_Work to complete:_ Report all lines from the entries below in which "const" appears.

(Stored items from a collection)
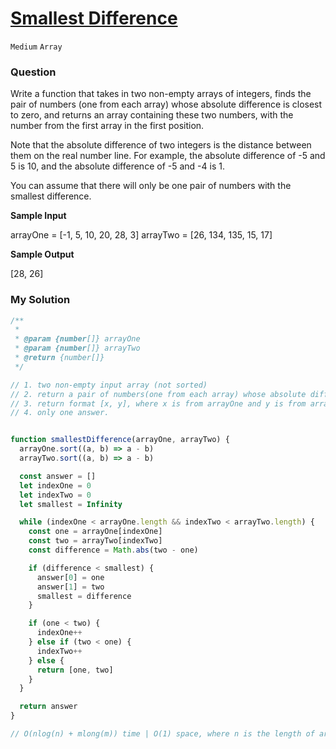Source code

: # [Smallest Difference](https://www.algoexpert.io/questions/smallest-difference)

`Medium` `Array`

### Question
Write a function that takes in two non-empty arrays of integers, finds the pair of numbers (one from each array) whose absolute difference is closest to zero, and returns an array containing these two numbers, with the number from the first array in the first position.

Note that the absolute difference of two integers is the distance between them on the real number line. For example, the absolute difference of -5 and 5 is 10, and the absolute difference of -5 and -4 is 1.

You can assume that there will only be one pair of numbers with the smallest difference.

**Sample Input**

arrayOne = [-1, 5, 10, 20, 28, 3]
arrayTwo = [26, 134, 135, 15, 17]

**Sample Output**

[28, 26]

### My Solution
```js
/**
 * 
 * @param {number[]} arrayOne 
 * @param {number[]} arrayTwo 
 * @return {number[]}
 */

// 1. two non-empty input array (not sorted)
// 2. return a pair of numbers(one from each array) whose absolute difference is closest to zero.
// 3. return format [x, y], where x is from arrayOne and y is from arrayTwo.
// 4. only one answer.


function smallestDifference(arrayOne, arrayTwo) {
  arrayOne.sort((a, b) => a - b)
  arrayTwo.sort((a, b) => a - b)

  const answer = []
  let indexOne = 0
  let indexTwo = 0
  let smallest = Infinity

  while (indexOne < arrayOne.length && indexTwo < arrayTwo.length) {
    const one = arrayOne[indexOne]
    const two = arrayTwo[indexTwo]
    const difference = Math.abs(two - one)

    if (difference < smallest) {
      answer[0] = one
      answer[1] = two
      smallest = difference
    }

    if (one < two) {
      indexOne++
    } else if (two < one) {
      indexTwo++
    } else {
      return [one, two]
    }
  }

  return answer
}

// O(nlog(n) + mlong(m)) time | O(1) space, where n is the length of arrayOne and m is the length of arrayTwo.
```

---

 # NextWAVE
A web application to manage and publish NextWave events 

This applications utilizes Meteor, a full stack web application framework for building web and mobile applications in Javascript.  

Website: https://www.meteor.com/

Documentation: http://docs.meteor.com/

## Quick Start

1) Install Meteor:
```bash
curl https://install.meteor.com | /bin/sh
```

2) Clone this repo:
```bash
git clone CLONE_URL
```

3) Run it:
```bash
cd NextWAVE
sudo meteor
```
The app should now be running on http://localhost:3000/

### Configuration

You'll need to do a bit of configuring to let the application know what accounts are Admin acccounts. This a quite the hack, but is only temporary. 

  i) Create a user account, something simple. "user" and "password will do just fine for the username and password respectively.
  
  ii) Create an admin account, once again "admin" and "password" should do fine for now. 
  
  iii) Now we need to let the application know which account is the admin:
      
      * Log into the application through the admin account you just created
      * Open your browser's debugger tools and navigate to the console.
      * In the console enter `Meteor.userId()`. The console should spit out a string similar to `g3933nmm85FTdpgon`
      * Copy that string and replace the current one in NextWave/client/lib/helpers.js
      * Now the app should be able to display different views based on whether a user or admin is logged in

_Response below:_
  const answer = []
    const one = arrayOne[indexOne]
    const two = arrayTwo[indexTwo]
    const difference = Math.abs(two - one)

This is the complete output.